#### [Exercise]
The lines below that include the word "consiste" are to be reported.
BEGIN Exercise inputs
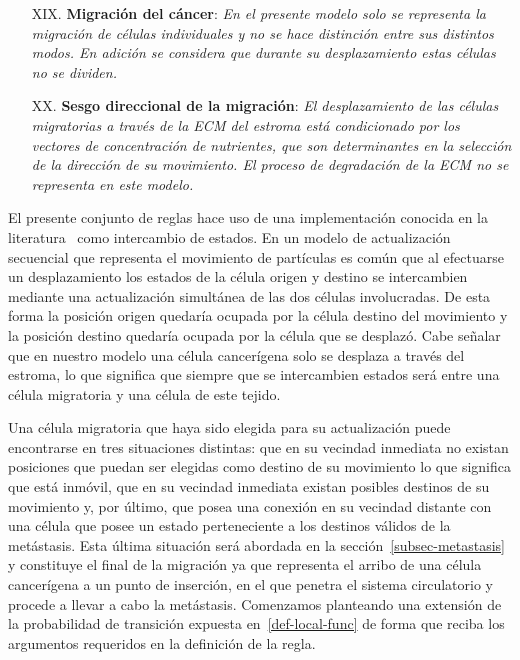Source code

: \begin{itemize}
\item [{XIX.}] \textbf{Migraci\'on del c\'ancer}: \emph{En el presente modelo solo se representa la migraci\'on de c\'elulas individuales y no se hace distinci\'on entre sus distintos modos. En adici\'on se considera que durante su desplazamiento estas c\'elulas no se dividen.} \label{XIX}

\item [{XX.}] \textbf{Sesgo direccional de la migraci\'on}: \emph{El desplazamiento de las c\'elulas migratorias a trav\'es de la ECM del estroma est\'a condicionado por los vectores de concentraci\'on de nutrientes, que son determinantes en la selecci\'on de la direcci\'on de su movimiento. El proceso de degradaci\'on de la ECM no se representa en este modelo.} \label{XX}
\end{itemize}

El presente conjunto de reglas hace uso de una implementaci\'on conocida en la literatura~\cite{book} como intercambio de estados. En un modelo de actualizaci\'on secuencial que representa el movimiento de part\'iculas es com\'un que al efectuarse un desplazamiento los estados de la c\'elula origen y destino se intercambien mediante una actualizaci\'on simult\'anea de las dos c\'elulas involucradas. De esta forma la posici\'on origen quedar\'ia ocupada por la c\'elula destino del movimiento y la posici\'on destino quedar\'ia ocupada por la c\'elula que se desplaz\'o. Cabe se\~nalar que en nuestro modelo una c\'elula cancer\'igena solo se desplaza a trav\'es del estroma, lo que significa que siempre que se intercambien estados ser\'a entre una c\'elula migratoria y una c\'elula de este tejido.

Una c\'elula migratoria que haya sido elegida para su actualizaci\'on puede encontrarse en tres situaciones distintas: que en su vecindad inmediata no existan posiciones que puedan ser elegidas como destino de su movimiento lo que significa que est\'a inm\'ovil, que en su vecindad inmediata existan posibles destinos de su movimiento y, por \'ultimo, que posea una conexi\'on en su vecindad distante con una c\'elula que posee un estado perteneciente a los destinos v\'alidos de la met\'astasis. Esta \'ultima situaci\'on ser\'a abordada en la secci\'on~\ref{subsec-metastasis} y constituye el final de la migraci\'on ya que representa el arribo de una c\'elula cancer\'igena a un punto de inserci\'on, en el que penetra el sistema circulatorio y procede a llevar a cabo la met\'astasis. Comenzamos planteando una extensi\'on de la probabilidad de transici\'on expuesta en~\ref{def-local-func} de forma que reciba los argumentos requeridos en la definici\'on de la regla.

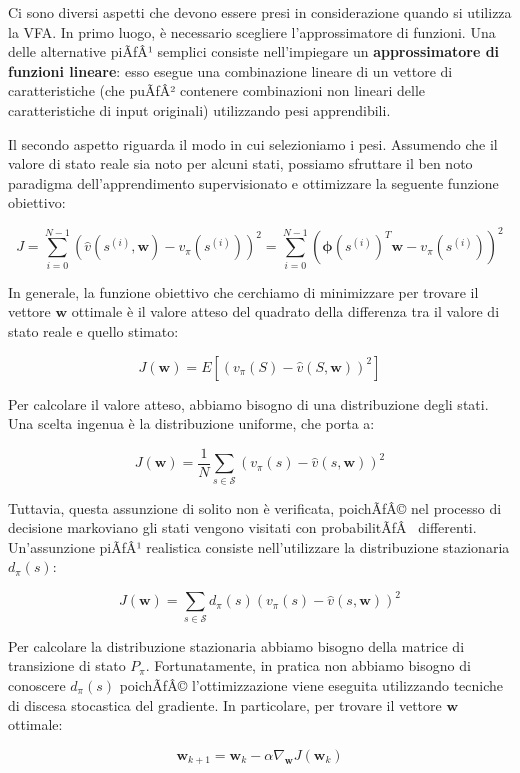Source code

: ﻿\documentclass[11pt, a4paper]{report}
\begin{document}
Ci sono diversi aspetti che devono essere presi in considerazione quando si utilizza la VFA. In primo luogo, è necessario scegliere l'approssimatore di funzioni. Una delle alternative piÃƒÂ¹ semplici consiste nell'impiegare un \textbf{approssimatore di funzioni lineare}: esso esegue una combinazione lineare di un vettore di caratteristiche (che puÃƒÂ² contenere combinazioni non lineari delle caratteristiche di input originali) utilizzando pesi apprendibili.

Il secondo aspetto riguarda il modo in cui selezioniamo i pesi. Assumendo che il valore di stato reale sia noto per alcuni stati, possiamo sfruttare il ben noto paradigma dell'apprendimento supervisionato e ottimizzare la seguente funzione obiettivo:

\[
J = \sum_{i=0}^{N-1} (\hat{v}(s^{(i)}, \bm{w}) - v_\pi(s^{(i)}))^2 = \sum_{i=0}^{N-1} (\bm{\phi}(s^{(i)})^T \bm{w} - v_\pi(s^{(i)}))^2 \tag{6.2}
\]

\newpage

In generale, la funzione obiettivo che cerchiamo di minimizzare per trovare il vettore $\bm{w}$ ottimale è il valore atteso del quadrato della differenza tra il valore di stato reale e quello stimato:

\[
J(\bm{w}) = E[(v_\pi(S) - \hat{v}(S, \bm{w}))^2] \tag{6.3}
\]

Per calcolare il valore atteso, abbiamo bisogno di una distribuzione degli stati. Una scelta ingenua è la distribuzione uniforme, che porta a:

\[
J(\bm{w}) = \frac{1}{N} \sum_{s \in \mathcal{S}} (v_\pi(s) - \hat{v}(s, \bm{w}))^2 \tag{6.4}
\]

Tuttavia, questa assunzione di solito non è verificata, poichÃƒÂ© nel processo di decisione markoviano gli stati vengono visitati con probabilitÃƒÂ  differenti. Un'assunzione piÃƒÂ¹ realistica consiste nell'utilizzare la distribuzione stazionaria $d_\pi(s)$:

\[
J(\bm{w}) = \sum_{s \in \mathcal{S}} d_\pi(s)(v_\pi(s) - \hat{v}(s, \bm{w}))^2 \tag{6.5}
\]

Per calcolare la distribuzione stazionaria abbiamo bisogno della matrice di transizione di stato $P_\pi$. Fortunatamente, in pratica non abbiamo bisogno di conoscere $d_\pi(s)$ poichÃƒÂ© l'ottimizzazione viene eseguita utilizzando tecniche di discesa stocastica del gradiente. In particolare, per trovare il vettore $\bm{w}$ ottimale:

\[
\bm{w}_{k+1} = \bm{w}_k - \alpha \nabla_{\bm{w}} J(\bm{w}_k) \tag{6.6}
\]
\end{document}
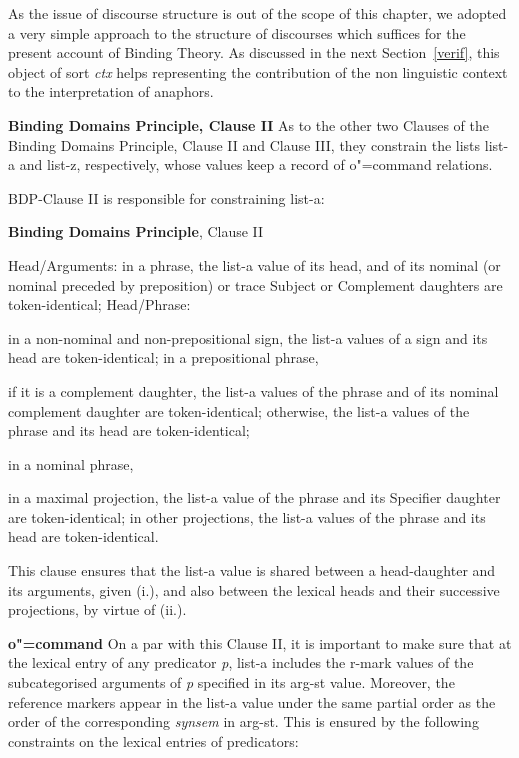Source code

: \documentclass[output=paper
	        ,collection
	        ,collectionchapter
 	        ,biblatex
                ,babelshorthands
                ,newtxmath
                ,draftmode
                ,colorlinks, citecolor=brown
]{langscibook}
\begin{document}
As the issue of discourse structure is out
of the scope of this chapter, we adopted a very simple approach to the 
structure of discourses
which suffices for the present account of Binding Theory.
As discussed in the next \mbox{Section \ref{verif},} this object
of sort {\em ctx} helps representing the contribution of the non linguistic context to the 
interpretation of anaphors.

\textbf{Binding Domains Principle, Clause II} As to the other two Clauses of the Binding Domains Principle, 
Clause II and Clause III,
they constrain the lists {\sc list-a} and {\sc list-z}, respectively,
whose values keep a record of o"=command relations.

BDP-Clause II is responsible for constraining {\sc list-a}:

\begin{exe}
\ex
\textbf{Binding Domains Principle}, Clause II
\begin{xlisti}
\ex	Head/Arguments: in a phrase, the {\sc list-a} value of its head, and of its nominal (or
nominal preceded by preposition) or trace Subject or Complement daughters are
token-identical;
\ex Head/Phrase:
\begin{xlisti}
\ex	in a non-nominal and non-prepositional sign, the {\sc list-a} values of a sign and its
head are token-identical;
\ex	in a prepositional phrase,
\begin{itemize}
\ex if it is a complement daughter, the {\sc list-a} values of the phrase and of its nominal
complement daughter are token-identical;
\ex otherwise, the {\sc list-a} values of the phrase and its head are token-identical;
\end{itemize}
\ex	in a nominal phrase,
\begin{itemize} 
\ex in a maximal projection, the {\sc list-a} value of the phrase and its Specifier daughter
are token-identical;
\ex in other projections, the {\sc list-a} values of the phrase and its head are
token-identical.
\end{itemize}
\end{xlisti}
\end{xlisti}
\end{exe}

This clause ensures that the {\sc list-a} value is shared between a head-daughter and its arguments, given (i.),
and also between the lexical heads and their successive projections, by virtue of (ii.).

\textbf{o"=command} On a par with this Clause II, it is important to make sure
that at the lexical entry of any predicator {\it p}, {\sc list-a} includes 
the {\sc r-mark}
values of the  subcategorised arguments of {\it p} specified in its
{\sc arg-st} value. Moreover, the reference markers appear in the {\sc list-a} 
value under the same partial order as the order of the corresponding {\em synsem} 
in {\sc arg-st}. This is ensured by the following constraints on the lexical 
entries of predicators:
\end{document}
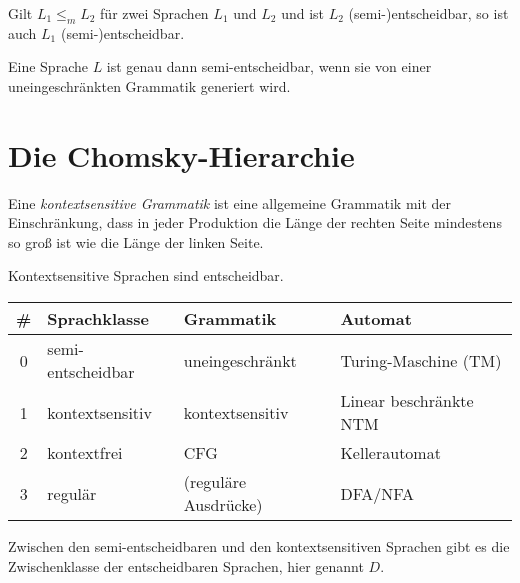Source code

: \documentclass{cheat-sheet}
\begin{document}
\fbox{
  \begin{minipage}{8.5cm}
    \hfill\vspace{2.5cm}
  \end{minipage}
}

\begin{satz}
Gilt $L_{1} \le_{m} L_{2}$ für zwei Sprachen $L_{1}$ und $L_{2}$ und ist $L_{2}$ (semi-)entscheidbar, so ist auch $L_{1}$ (semi-)entscheidbar.
\end{satz}

\begin{satz}
Eine Sprache $L$ ist genau dann semi-entscheidbar, wenn sie von einer uneingeschränkten Grammatik generiert wird.
\end{satz}


\section{Die Chomsky-Hierarchie}

\begin{definition}
Eine \emph{kontextsensitive Grammatik} ist eine allgemeine Grammatik mit der Einschränkung, dass in jeder Produktion die Länge der rechten Seite mindestens so groß ist wie die Länge der linken Seite.
\end{definition}

\begin{satz}
Kontextsensitive Sprachen sind entscheidbar.
\end{satz}

\begin{center}
  \scriptsize
  \setlength{\tabcolsep}{2pt}
  \begin{tabular}{ c | l | l | l }
    \# & Sprachklasse & Grammatik & Automat \\
    \hline
    0 & semi-entscheidbar & uneingeschränkt & Turing-Maschine (TM) \\
    1 & kontextsensitiv & kontextsensitiv & Linear beschränkte NTM \\
    2 & kontextfrei & CFG & Kellerautomat \\
    3 & regulär & (reguläre Ausdrücke) & DFA/NFA
  \end{tabular}
\end{center}

\begin{bem}
  Zwischen den semi-entscheidbaren und den kontextsensitiven Sprachen gibt es die Zwischenklasse der entscheidbaren Sprachen, hier genannt $D$.
\end{bem}
\end{document}
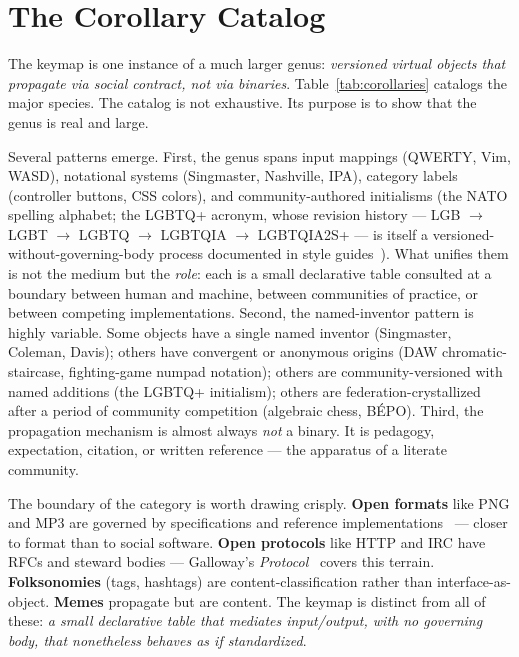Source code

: \documentclass[10pt,letterpaper,twocolumn]{article}
\begin{document}
\section{The Corollary Catalog}
\label{sec:corollaries}

The keymap is one instance of a much larger genus: \emph{versioned virtual objects that propagate via social contract, not via binaries}. Table~\ref{tab:corollaries} catalogs the major species. The catalog is not exhaustive. Its purpose is to show that the genus is real and large.


Several patterns emerge. First, the genus spans input mappings (QWERTY, Vim, WASD), notational systems (Singmaster, Nashville, IPA), category labels (controller buttons, CSS colors), and community-authored initialisms (the NATO spelling alphabet; the LGBTQ+ acronym, whose revision history --- LGB $\rightarrow$ LGBT $\rightarrow$ LGBTQ $\rightarrow$ LGBTQIA $\rightarrow$ LGBTQIA2S+ --- is itself a versioned-without-governing-body process documented in style guides~\citep{glaad_reference_guide}). What unifies them is not the medium but the \emph{role}: each is a small declarative table consulted at a boundary between human and machine, between communities of practice, or between competing implementations. Second, the named-inventor pattern is highly variable. Some objects have a single named inventor (Singmaster, Coleman, Davis); others have convergent or anonymous origins (DAW chromatic-staircase, fighting-game numpad notation); others are community-versioned with named additions (the LGBTQ+ initialism); others are federation-crystallized after a period of community competition (algebraic chess, BÉPO). Third, the propagation mechanism is almost always \emph{not} a binary. It is pedagogy, expectation, citation, or written reference --- the apparatus of a literate community.

The boundary of the category is worth drawing crisply. \textbf{Open formats} like PNG and MP3 are governed by specifications and reference implementations~\citep{sterne2012mp3} --- closer to format than to social software. \textbf{Open protocols} like HTTP and IRC have RFCs and steward bodies --- Galloway's \emph{Protocol}~\citep{galloway2004protocol} covers this terrain. \textbf{Folksonomies} (tags, hashtags) are content-classification rather than interface-as-object. \textbf{Memes} propagate but are content. The keymap is distinct from all of these: \emph{a small declarative table that mediates input/output, with no governing body, that nonetheless behaves as if standardized}.
\end{document}
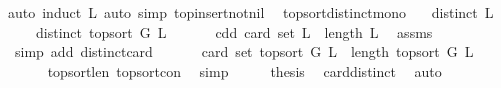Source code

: \begin{isabellebody}
%
\isatagproof
{}\isamarkupfalse%
{\isacharparenleft}{\kern0pt}auto{\isacharcomma}{\kern0pt}\ induct\ L{\isacharcomma}{\kern0pt}\ auto\ simp{\isacharcolon}{\kern0pt}\ top{\isacharunderscore}{\kern0pt}insert{\isacharunderscore}{\kern0pt}not{\isacharunderscore}{\kern0pt}nil{\isacharparenright}{\kern0pt}\ \isamarkupfalse%
%
\endisatagproof
{\isafoldproof}%
%
\isadelimproof
\isanewline
%
\endisadelimproof
\isanewline
\isanewline
\isanewline
{}\isamarkupfalse%
\ top{\isacharunderscore}{\kern0pt}sort{\isacharunderscore}{\kern0pt}distinct{\isacharunderscore}{\kern0pt}mono{\isacharcolon}{\kern0pt}\isanewline
\ \ \ {\isachardoublequoteopen}distinct\ L{\isachardoublequoteclose}\isanewline
\ \ \ \ {\isachardoublequoteopen}distinct\ {\isacharparenleft}{\kern0pt}top{\isacharunderscore}{\kern0pt}sort\ G\ L{\isacharparenright}{\kern0pt}{\isachardoublequoteclose}\ \isanewline
%
\isadelimproof
%
\endisadelimproof
%
\isatagproof
{}\isamarkupfalse%
\ {\isacharminus}{\kern0pt}\isanewline
\ \ \isamarkupfalse%
\ cdd{\isacharcolon}{\kern0pt}\ {\isachardoublequoteopen}card\ {\isacharparenleft}{\kern0pt}set\ L{\isacharparenright}{\kern0pt}\ {\isacharequal}{\kern0pt}\ length\ L{\isachardoublequoteclose}\ \isamarkupfalse%
\ assms\isanewline
\ \ \ \ \isamarkupfalse%
\ {\isacharparenleft}{\kern0pt}simp\ add{\isacharcolon}{\kern0pt}\ distinct{\isacharunderscore}{\kern0pt}card{\isacharparenright}{\kern0pt}\ \isanewline
\ \ \isamarkupfalse%
\ \isamarkupfalse%
\ {\isachardoublequoteopen}card\ {\isacharparenleft}{\kern0pt}set\ {\isacharparenleft}{\kern0pt}top{\isacharunderscore}{\kern0pt}sort\ G\ L{\isacharparenright}{\kern0pt}{\isacharparenright}{\kern0pt}\ {\isacharequal}{\kern0pt}\ length\ {\isacharparenleft}{\kern0pt}top{\isacharunderscore}{\kern0pt}sort\ G\ L{\isacharparenright}{\kern0pt}{\isachardoublequoteclose}\ \isanewline
\ \ \ \ \isamarkupfalse%
\ top{\isacharunderscore}{\kern0pt}sort{\isacharunderscore}{\kern0pt}len\ top{\isacharunderscore}{\kern0pt}sort{\isacharunderscore}{\kern0pt}con\ \isamarkupfalse%
\ simp\isanewline
\ \ \isamarkupfalse%
\ \isamarkupfalse%
\ {\isacharquery}{\kern0pt}thesis\ \isamarkupfalse%
\ card{\isacharunderscore}{\kern0pt}distinct\ \isamarkupfalse%
\ auto\isanewline
{}\isamarkupfalse%
%
\endisatagproof
{\isafoldproof}%
%
\isadelimproof
\isanewline
%
\endisadelimproof

\end{isabellebody}
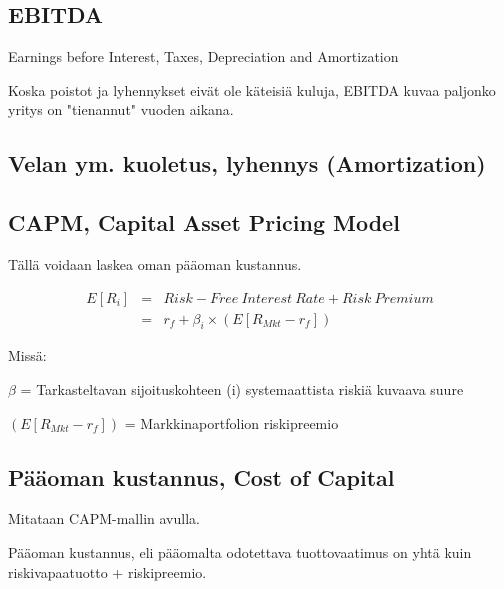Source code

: \documentclass[a4paper]{article}
\begin{document}
\subsection{EBITDA}

Earnings before Interest, Taxes, Depreciation and Amortization

Koska poistot ja lyhennykset eivät ole käteisiä kuluja, EBITDA kuvaa paljonko yritys on "tienannut" vuoden aikana.

\subsection{Velan ym. kuoletus, lyhennys (Amortization)}



\subsection{CAPM, Capital Asset Pricing Model}

Tällä voidaan laskea oman pääoman kustannus.

\[
\begin{array}{lcl}
E[R_i] & = & Risk-Free\ Interest\ Rate + Risk\ Premium \\
 & = & r_f + \beta_i \times ( E [R_{Mkt} - r_f] )
\end{array}
\]

Missä:

$\beta$ = Tarkasteltavan sijoituskohteen (i) systemaattista riskiä kuvaava suure

$( E [R_{Mkt} - r_f] )$ = Markkinaportfolion riskipreemio

\subsection{Pääoman kustannus, Cost of Capital}

Mitataan CAPM-mallin avulla. 

Pääoman kustannus, eli pääomalta odotettava tuottovaatimus on yhtä kuin riskivapaatuotto + riskipreemio.
\end{document}
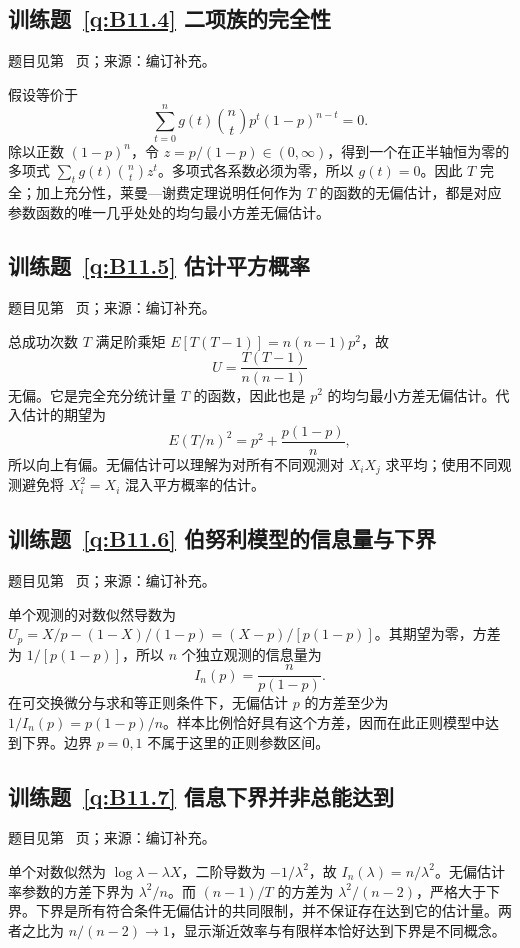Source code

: \documentclass[UTF8,12pt,a4paper,fontset=fandol]{ctexbook}
\begin{document}
\subsection*{训练题~\ref{q:B11.4} 二项族的完全性}\label{a:B11.4}{\small 题目见第~\pageref{q:B11.4} 页；来源：编订补充。}
\begin{solve}假设等价于\[\sum_{t=0}^ng(t)\binom nt p^t(1-p)^{n-t}=0.\]除以正数 $(1-p)^n$，令 $z=p/(1-p)\in(0,\infty)$，得到一个在正半轴恒为零的多项式 $\sum_tg(t)\binom ntz^t$。多项式各系数必须为零，所以 $g(t)=0$。因此 $T$ 完全；加上充分性，莱曼—谢费定理说明任何作为 $T$ 的函数的无偏估计，都是对应参数函数的唯一几乎处处的均匀最小方差无偏估计。\end{solve}

\subsection*{训练题~\ref{q:B11.5} 估计平方概率}\label{a:B11.5}{\small 题目见第~\pageref{q:B11.5} 页；来源：编订补充。}
\begin{solve}总成功次数 $T$ 满足阶乘矩 $E[T(T-1)]=n(n-1)p^2$，故\[U=\frac{T(T-1)}{n(n-1)}\]无偏。它是完全充分统计量 $T$ 的函数，因此也是 $p^2$ 的均匀最小方差无偏估计。代入估计的期望为\[E(T/n)^2=p^2+\frac{p(1-p)}n,\]所以向上有偏。无偏估计可以理解为对所有不同观测对 $X_iX_j$ 求平均；使用不同观测避免将 $X_i^2=X_i$ 混入平方概率的估计。\end{solve}

\subsection*{训练题~\ref{q:B11.6} 伯努利模型的信息量与下界}\label{a:B11.6}{\small 题目见第~\pageref{q:B11.6} 页；来源：编订补充。}
\begin{solve}单个观测的对数似然导数为 $U_p=X/p-(1-X)/(1-p)=(X-p)/[p(1-p)]$。其期望为零，方差为 $1/[p(1-p)]$，所以 $n$ 个独立观测的信息量为\[I_n(p)=\frac{n}{p(1-p)}.\]在可交换微分与求和等正则条件下，无偏估计 $p$ 的方差至少为 $1/I_n(p)=p(1-p)/n$。样本比例恰好具有这个方差，因而在此正则模型中达到下界。边界 $p=0,1$ 不属于这里的正则参数区间。\end{solve}

\subsection*{训练题~\ref{q:B11.7} 信息下界并非总能达到}\label{a:B11.7}{\small 题目见第~\pageref{q:B11.7} 页；来源：编订补充。}
\begin{solve}单个对数似然为 $\log\lambda-\lambda X$，二阶导数为 $-1/\lambda^2$，故 $I_n(\lambda)=n/\lambda^2$。无偏估计率参数的方差下界为 $\lambda^2/n$。而 $(n-1)/T$ 的方差为 $\lambda^2/(n-2)$，严格大于下界。下界是所有符合条件无偏估计的共同限制，并不保证存在达到它的估计量。两者之比为 $n/(n-2)\to1$，显示渐近效率与有限样本恰好达到下界是不同概念。\end{solve}
\end{document}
END Exercise inputs
#### [Completed task]
Ci sono diversi aspetti che devono essere presi in considerazione quando si utilizza la VFA. In primo luogo, è necessario scegliere l'approssimatore di funzioni. Una delle alternative piÃƒÂ¹ semplici consiste nell'impiegare un \textbf{approssimatore di funzioni lineare}: esso esegue una combinazione lineare di un vettore di caratteristiche (che puÃƒÂ² contenere combinazioni non lineari delle caratteristiche di input originali) utilizzando pesi apprendibili.
Tuttavia, questa assunzione di solito non è verificata, poichÃƒÂ© nel processo di decisione markoviano gli stati vengono visitati con probabilitÃƒÂ  differenti. Un'assunzione piÃƒÂ¹ realistica consiste nell'utilizzare la distribuzione stazionaria $d_\pi(s)$:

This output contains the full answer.